> _Stored data_:
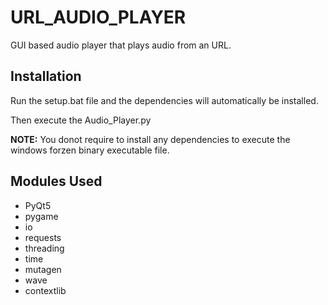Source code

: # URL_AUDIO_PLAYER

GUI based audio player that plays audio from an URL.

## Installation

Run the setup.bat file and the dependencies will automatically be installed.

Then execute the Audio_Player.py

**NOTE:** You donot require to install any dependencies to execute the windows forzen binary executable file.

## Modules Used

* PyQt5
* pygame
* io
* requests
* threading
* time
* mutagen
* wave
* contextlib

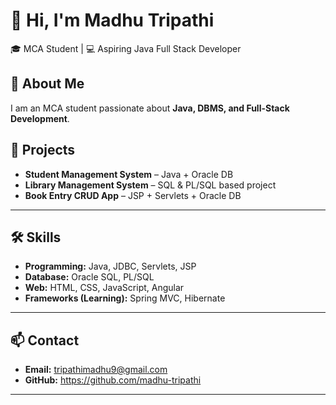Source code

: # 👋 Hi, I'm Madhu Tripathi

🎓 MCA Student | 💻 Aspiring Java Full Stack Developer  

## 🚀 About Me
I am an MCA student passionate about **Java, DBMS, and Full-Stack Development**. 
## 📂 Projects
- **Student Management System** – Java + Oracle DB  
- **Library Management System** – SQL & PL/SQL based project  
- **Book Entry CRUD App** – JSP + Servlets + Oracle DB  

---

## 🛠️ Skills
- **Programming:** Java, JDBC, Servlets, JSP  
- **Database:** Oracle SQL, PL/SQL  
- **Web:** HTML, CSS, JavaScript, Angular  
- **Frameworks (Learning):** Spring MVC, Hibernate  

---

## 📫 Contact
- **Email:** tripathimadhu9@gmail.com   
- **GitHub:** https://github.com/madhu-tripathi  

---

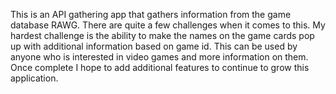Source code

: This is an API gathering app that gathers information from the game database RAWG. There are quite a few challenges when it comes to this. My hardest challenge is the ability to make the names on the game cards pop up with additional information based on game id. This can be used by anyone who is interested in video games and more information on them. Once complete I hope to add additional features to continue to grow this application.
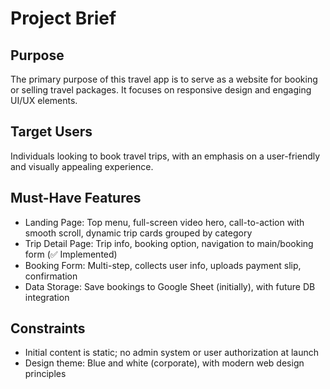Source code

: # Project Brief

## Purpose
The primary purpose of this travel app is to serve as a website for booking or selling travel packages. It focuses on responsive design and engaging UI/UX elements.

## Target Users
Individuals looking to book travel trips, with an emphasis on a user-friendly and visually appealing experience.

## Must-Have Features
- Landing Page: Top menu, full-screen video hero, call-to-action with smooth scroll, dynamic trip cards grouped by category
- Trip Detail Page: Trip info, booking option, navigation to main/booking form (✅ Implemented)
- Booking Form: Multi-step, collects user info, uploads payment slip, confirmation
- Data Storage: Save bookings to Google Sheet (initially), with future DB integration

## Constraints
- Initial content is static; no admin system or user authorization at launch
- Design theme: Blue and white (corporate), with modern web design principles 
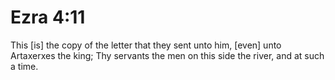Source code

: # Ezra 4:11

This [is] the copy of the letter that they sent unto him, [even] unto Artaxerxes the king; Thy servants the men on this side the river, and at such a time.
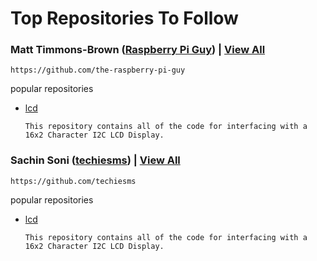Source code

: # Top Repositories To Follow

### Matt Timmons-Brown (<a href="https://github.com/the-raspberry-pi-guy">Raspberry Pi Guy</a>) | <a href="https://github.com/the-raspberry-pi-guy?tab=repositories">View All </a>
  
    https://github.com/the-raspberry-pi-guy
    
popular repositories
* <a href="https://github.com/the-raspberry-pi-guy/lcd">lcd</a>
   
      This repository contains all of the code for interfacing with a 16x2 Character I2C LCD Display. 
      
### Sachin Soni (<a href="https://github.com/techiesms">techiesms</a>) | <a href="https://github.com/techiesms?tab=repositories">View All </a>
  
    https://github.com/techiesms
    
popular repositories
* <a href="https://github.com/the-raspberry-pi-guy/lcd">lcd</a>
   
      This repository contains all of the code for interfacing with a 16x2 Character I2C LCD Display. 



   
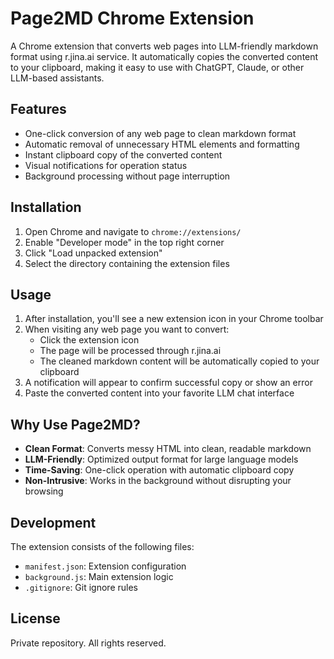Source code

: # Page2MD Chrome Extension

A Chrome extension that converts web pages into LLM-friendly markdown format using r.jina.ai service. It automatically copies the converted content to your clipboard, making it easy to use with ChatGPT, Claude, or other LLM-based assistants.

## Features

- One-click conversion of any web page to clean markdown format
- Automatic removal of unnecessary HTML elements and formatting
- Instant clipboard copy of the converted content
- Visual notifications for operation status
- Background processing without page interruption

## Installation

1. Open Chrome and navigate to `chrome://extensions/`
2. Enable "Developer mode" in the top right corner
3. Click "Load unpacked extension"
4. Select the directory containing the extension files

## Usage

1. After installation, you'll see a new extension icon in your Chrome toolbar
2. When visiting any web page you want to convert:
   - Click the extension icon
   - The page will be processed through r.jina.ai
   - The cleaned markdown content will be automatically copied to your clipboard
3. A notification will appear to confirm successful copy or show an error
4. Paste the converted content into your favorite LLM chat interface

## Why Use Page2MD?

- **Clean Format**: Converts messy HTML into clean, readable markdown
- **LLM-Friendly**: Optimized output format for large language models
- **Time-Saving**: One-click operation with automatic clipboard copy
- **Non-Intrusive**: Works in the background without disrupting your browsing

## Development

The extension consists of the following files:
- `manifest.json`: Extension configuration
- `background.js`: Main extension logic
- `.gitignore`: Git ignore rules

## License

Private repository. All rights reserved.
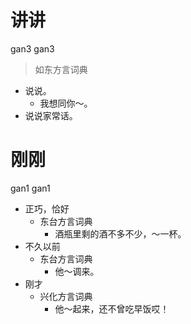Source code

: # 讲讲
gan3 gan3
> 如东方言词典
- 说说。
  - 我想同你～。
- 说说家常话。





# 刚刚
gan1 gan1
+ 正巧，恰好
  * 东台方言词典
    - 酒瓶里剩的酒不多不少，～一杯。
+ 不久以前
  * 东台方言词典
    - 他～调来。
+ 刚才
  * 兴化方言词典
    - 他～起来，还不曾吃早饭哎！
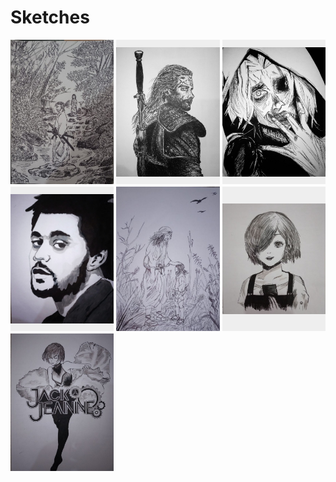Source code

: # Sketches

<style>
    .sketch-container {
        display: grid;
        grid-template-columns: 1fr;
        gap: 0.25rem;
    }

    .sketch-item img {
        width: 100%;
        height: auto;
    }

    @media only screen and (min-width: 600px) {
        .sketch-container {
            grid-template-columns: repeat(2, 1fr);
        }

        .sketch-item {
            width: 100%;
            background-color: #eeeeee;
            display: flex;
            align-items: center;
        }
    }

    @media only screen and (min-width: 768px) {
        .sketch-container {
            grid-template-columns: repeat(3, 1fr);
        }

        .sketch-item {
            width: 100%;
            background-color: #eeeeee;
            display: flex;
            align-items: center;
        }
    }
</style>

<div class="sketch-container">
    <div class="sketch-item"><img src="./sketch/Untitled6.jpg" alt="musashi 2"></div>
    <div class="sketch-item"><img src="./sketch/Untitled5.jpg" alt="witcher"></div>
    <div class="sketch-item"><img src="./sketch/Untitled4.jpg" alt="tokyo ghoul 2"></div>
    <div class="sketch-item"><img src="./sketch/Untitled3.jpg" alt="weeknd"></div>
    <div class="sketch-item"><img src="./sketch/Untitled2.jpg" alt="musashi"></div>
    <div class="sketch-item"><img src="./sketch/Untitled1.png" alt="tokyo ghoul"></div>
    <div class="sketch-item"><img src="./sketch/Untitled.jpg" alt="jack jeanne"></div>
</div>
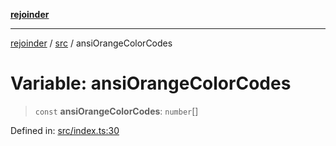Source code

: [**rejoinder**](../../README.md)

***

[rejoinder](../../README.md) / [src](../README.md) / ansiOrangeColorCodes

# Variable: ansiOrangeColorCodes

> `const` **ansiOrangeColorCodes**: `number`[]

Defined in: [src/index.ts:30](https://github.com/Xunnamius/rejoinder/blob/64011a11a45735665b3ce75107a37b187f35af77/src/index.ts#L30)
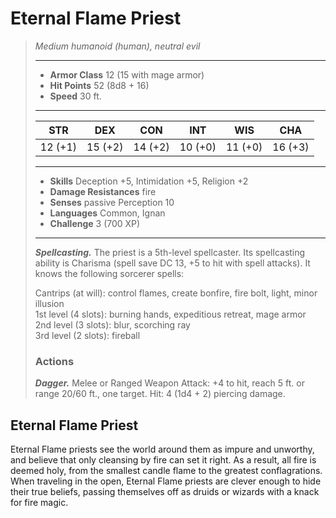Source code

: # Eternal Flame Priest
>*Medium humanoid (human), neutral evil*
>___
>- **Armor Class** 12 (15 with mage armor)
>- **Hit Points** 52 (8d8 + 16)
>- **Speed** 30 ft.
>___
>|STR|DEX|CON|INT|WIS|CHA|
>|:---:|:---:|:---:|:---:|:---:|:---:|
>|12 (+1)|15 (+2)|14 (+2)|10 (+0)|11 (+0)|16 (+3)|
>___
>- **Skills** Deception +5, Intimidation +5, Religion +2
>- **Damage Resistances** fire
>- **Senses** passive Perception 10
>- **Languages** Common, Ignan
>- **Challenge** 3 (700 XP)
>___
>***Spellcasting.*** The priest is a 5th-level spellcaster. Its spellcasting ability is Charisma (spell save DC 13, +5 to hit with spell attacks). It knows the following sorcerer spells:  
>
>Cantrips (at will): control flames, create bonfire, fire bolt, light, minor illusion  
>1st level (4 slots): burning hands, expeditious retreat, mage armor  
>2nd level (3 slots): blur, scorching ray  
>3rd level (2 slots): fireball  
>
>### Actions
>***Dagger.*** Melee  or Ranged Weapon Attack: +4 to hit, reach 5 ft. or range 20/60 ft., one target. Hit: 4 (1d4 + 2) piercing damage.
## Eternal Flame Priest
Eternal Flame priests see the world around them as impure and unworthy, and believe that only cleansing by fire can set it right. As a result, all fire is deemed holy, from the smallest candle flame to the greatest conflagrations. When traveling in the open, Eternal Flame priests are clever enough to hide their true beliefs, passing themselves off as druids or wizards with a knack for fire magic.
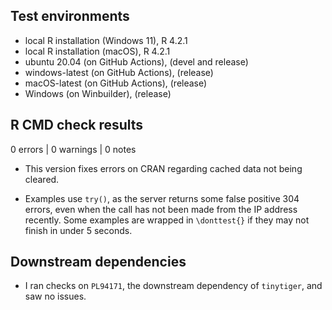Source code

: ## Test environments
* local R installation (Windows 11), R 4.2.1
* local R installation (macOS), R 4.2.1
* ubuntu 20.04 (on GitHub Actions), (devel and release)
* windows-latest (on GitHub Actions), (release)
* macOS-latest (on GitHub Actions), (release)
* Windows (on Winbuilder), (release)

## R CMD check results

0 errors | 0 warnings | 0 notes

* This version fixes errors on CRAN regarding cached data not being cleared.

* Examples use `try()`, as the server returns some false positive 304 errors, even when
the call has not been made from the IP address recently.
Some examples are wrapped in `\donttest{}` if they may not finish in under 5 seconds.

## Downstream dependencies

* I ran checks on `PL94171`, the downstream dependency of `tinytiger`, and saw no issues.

> _TASK_: In the data above, start at the line holding "# Variable: ansiOrangeColorCodes" and stop after the line holding "Intimidation +5, Religion +2"; write out those lines exactly, without pictures.

> _EXERCISE ANSWER_:
# Variable: ansiOrangeColorCodes

> `const` **ansiOrangeColorCodes**: `number`[]

Defined in: [src/index.ts:30](https://github.com/Xunnamius/rejoinder/blob/64011a11a45735665b3ce75107a37b187f35af77/src/index.ts#L30)
Source code

: # Eternal Flame Priest
>*Medium humanoid (human), neutral evil*
>___
>- **Armor Class** 12 (15 with mage armor)
>- **Hit Points** 52 (8d8 + 16)
>- **Speed** 30 ft.
>___
>|STR|DEX|CON|INT|WIS|CHA|
>|:---:|:---:|:---:|:---:|:---:|:---:|
>|12 (+1)|15 (+2)|14 (+2)|10 (+0)|11 (+0)|16 (+3)|
>___
>- **Skills** Deception +5, Intimidation +5, Religion +2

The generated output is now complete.